Она повернулась к нему, явно заинтересованная.
— А зачем, комиссар, ты сюда попал?… Не трепись! Комиссары на такие свидания не ходят!
— Много ты знаешь о них! В разведку, скажем, пошел.
— Это комиссар-то полка? Что в полку, народу мало, послать некого?
— Пожалуй, верно… Но представь себе такое. Попадается этому комиссару твой короб, и узнает он в нем когда-то принадлежавшую ему вещь. А он помнит, где и у кого его оставил! И догадывается, что атаман банды — его любимая женщина. Решил на свой страх и риск проверить, и если его догадка окажется верна, то попытаться образумить ее, вернуть себе… Такое может быть?
— Смелый же этот комиссар! Сует голову прямо в пасть волку.
— Ну и ну. То трус, то смелый… Как же это понимать?
— Это я про комиссара. А ты трус!
— А ты бы хотела, чтобы я был комиссаром?
Она ненадолго задумалась.
— Как женщина хотела бы, а как атаман… Лучше оставайся трусом!.. А интересно было бы: Маруся-атаман — жена комиссара Красной Армии Волоха! — И надолго замолчала, что-то обдумывая и изредка поглядывая на Сергея. Потом вдруг оживленно спросила:
— Сережа, а тебя Ропот знает?
— Знает, — неохотно ответил он. — Мы с ним до двенадцатого года вместе бродяжничали. Он потом в офицерское училище поступил и попал в самый аккурат на фронт в четырнадцатом…
— Тогда вот что. Если ты комиссар, то уходи к своим сейчас же! Армянин, видать, уже послал человека в Преградную, тут недалече, чтоб узнать, кто такой Волох…

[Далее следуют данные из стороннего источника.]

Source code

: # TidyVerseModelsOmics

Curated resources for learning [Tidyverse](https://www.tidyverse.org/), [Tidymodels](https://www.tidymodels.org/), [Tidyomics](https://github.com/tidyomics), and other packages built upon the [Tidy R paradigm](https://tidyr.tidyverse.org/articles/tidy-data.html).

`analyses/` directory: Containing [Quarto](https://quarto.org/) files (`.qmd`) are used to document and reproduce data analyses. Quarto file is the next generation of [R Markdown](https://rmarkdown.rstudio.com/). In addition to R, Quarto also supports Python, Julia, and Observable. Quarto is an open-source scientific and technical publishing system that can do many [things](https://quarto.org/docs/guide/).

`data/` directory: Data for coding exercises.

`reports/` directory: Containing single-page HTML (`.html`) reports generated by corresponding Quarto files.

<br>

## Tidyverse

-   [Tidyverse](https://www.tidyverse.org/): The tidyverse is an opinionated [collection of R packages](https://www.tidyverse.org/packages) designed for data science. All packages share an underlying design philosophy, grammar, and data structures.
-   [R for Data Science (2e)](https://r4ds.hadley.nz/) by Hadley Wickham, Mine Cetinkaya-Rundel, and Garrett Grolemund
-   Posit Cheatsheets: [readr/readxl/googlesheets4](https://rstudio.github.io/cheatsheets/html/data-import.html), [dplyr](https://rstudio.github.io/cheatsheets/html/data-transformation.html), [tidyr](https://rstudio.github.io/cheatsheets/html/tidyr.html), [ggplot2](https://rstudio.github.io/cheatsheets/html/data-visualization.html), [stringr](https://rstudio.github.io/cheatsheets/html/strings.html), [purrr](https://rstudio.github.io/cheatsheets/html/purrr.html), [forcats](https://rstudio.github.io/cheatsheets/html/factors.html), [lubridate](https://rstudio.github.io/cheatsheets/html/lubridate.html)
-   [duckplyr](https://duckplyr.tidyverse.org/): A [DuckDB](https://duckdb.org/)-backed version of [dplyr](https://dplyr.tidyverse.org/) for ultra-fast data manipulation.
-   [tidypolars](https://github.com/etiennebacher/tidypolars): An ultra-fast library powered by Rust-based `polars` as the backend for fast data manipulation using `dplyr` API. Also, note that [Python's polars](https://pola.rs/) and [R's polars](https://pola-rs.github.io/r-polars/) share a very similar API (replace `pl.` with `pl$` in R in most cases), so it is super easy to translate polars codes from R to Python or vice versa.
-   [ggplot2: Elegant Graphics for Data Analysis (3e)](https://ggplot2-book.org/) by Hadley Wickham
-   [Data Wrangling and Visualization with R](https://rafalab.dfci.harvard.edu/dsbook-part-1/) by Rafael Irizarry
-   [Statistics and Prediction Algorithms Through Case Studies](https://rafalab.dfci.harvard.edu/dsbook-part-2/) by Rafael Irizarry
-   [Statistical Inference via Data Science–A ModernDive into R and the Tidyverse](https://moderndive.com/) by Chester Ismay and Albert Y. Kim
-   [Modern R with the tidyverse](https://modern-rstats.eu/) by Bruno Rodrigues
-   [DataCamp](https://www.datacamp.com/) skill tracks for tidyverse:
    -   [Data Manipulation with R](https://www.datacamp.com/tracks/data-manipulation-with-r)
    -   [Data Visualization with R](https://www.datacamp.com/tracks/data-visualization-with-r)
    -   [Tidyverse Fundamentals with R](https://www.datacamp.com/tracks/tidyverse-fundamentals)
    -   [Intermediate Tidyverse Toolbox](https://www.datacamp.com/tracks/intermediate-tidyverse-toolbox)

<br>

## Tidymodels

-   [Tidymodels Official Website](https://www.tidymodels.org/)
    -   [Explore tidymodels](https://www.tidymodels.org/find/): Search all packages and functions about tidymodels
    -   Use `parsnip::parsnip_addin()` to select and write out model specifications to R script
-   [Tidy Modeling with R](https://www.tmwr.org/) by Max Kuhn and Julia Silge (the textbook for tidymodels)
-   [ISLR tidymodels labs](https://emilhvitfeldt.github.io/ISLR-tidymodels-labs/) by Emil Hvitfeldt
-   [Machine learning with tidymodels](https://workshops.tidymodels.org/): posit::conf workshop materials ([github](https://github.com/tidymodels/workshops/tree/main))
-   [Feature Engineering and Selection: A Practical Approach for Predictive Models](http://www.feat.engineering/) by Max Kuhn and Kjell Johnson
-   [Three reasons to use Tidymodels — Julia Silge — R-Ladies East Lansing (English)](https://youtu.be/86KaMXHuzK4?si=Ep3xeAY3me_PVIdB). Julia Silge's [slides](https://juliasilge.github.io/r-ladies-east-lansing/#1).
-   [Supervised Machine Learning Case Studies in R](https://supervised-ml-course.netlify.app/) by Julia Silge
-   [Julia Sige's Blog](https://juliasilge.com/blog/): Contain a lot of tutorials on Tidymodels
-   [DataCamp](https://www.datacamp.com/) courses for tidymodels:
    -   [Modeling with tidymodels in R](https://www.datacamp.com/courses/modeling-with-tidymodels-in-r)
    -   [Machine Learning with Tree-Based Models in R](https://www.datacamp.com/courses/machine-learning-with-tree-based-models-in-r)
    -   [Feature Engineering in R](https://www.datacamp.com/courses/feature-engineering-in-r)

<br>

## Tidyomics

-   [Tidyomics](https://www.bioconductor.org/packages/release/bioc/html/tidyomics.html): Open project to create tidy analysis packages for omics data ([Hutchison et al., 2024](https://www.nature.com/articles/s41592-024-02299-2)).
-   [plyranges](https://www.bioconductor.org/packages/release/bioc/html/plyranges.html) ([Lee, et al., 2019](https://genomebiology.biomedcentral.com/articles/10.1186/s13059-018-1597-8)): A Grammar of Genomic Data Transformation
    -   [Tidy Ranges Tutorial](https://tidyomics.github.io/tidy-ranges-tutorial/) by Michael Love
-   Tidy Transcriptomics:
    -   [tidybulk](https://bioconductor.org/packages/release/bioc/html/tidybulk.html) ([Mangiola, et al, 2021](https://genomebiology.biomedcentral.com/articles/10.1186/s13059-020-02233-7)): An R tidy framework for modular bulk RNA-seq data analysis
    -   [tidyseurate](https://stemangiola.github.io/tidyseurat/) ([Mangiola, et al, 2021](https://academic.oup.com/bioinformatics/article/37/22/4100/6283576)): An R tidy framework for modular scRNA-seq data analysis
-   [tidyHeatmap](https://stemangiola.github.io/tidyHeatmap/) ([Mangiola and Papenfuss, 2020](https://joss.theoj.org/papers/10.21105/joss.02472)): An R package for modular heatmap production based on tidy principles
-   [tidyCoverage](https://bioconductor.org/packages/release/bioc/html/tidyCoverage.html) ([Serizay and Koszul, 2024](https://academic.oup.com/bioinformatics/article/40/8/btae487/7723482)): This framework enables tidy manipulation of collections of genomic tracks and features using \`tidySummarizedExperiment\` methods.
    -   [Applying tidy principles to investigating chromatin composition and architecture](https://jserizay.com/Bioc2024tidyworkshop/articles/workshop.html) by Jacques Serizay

Сергей похолодел при этом известии, Ропот, разумеется, прекрасно знал, кто такой сейчас Сергей Волох и какую задачу выполняет их полк. Она говорила: Андрей в Преградной… Уж не готовит ли он ловушку всему полку? Ведь Христов и Терехов получили донесение разведчиков о его пребывании в Казьминке и, несомненно, двинули туда основные силы полка… Видимо, банда Маруси-атамана была лишь приманкой, на которую он хотел поймать весь полк и, кажется, добился желаемого. Его люди наблюдают за передвижением наших подразделений… Интересно, что он придумал, откуда и по кому нанесет первый удар, означающий начало восстания? Наверняка по эскадрону Шапошникова, как по наиболее слабому звену!.. А что она предпримет, если я уйду? Ропот не захочет терять такой боеспособный летучий отряд…
— Что ты в таком случае сделаешь? — с тайной надеждой спросил он.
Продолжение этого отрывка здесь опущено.